[Stored data entries]
+---+
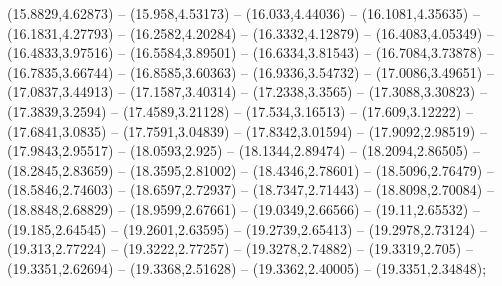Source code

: {  (15.8829,4.62873) -- (15.958,4.53173) -- (16.033,4.44036) -- (16.1081,4.35635) -- (16.1831,4.27793) -- (16.2582,4.20284) -- (16.3332,4.12879) -- (16.4083,4.05349) -- (16.4833,3.97516) -- (16.5584,3.89501) -- (16.6334,3.81543) -- (16.7084,3.73878) --
  (16.7835,3.66744) -- (16.8585,3.60363) -- (16.9336,3.54732) -- (17.0086,3.49651) -- (17.0837,3.44913) -- (17.1587,3.40314) -- (17.2338,3.3565) -- (17.3088,3.30823) -- (17.3839,3.2594) -- (17.4589,3.21128) -- (17.534,3.16513) -- (17.609,3.12222) --
  (17.6841,3.0835) -- (17.7591,3.04839) -- (17.8342,3.01594) -- (17.9092,2.98519) -- (17.9843,2.95517) -- (18.0593,2.925) -- (18.1344,2.89474) -- (18.2094,2.86505) -- (18.2845,2.83659) -- (18.3595,2.81002) -- (18.4346,2.78601) -- (18.5096,2.76479) --
  (18.5846,2.74603) -- (18.6597,2.72937) -- (18.7347,2.71443) -- (18.8098,2.70084) -- (18.8848,2.68829) -- (18.9599,2.67661) -- (19.0349,2.66566) -- (19.11,2.65532) -- (19.185,2.64545) -- (19.2601,2.63595) -- (19.2739,2.65413) -- (19.2978,2.73124) --
  (19.313,2.77224) -- (19.3222,2.77257) -- (19.3278,2.74882) -- (19.3319,2.705) -- (19.3351,2.62694) -- (19.3368,2.51628) -- (19.3362,2.40005) -- (19.3351,2.34848);

}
+---+
*Work to complete*
Leaving the images out, return every record exactly.

*Answer box*
Source code

: {  (15.8829,4.62873) -- (15.958,4.53173) -- (16.033,4.44036) -- (16.1081,4.35635) -- (16.1831,4.27793) -- (16.2582,4.20284) -- (16.3332,4.12879) -- (16.4083,4.05349) -- (16.4833,3.97516) -- (16.5584,3.89501) -- (16.6334,3.81543) -- (16.7084,3.73878) --
  (16.7835,3.66744) -- (16.8585,3.60363) -- (16.9336,3.54732) -- (17.0086,3.49651) -- (17.0837,3.44913) -- (17.1587,3.40314) -- (17.2338,3.3565) -- (17.3088,3.30823) -- (17.3839,3.2594) -- (17.4589,3.21128) -- (17.534,3.16513) -- (17.609,3.12222) --
  (17.6841,3.0835) -- (17.7591,3.04839) -- (17.8342,3.01594) -- (17.9092,2.98519) -- (17.9843,2.95517) -- (18.0593,2.925) -- (18.1344,2.89474) -- (18.2094,2.86505) -- (18.2845,2.83659) -- (18.3595,2.81002) -- (18.4346,2.78601) -- (18.5096,2.76479) --
  (18.5846,2.74603) -- (18.6597,2.72937) -- (18.7347,2.71443) -- (18.8098,2.70084) -- (18.8848,2.68829) -- (18.9599,2.67661) -- (19.0349,2.66566) -- (19.11,2.65532) -- (19.185,2.64545) -- (19.2601,2.63595) -- (19.2739,2.65413) -- (19.2978,2.73124) --
  (19.313,2.77224) -- (19.3222,2.77257) -- (19.3278,2.74882) -- (19.3319,2.705) -- (19.3351,2.62694) -- (19.3368,2.51628) -- (19.3362,2.40005) -- (19.3351,2.34848);

}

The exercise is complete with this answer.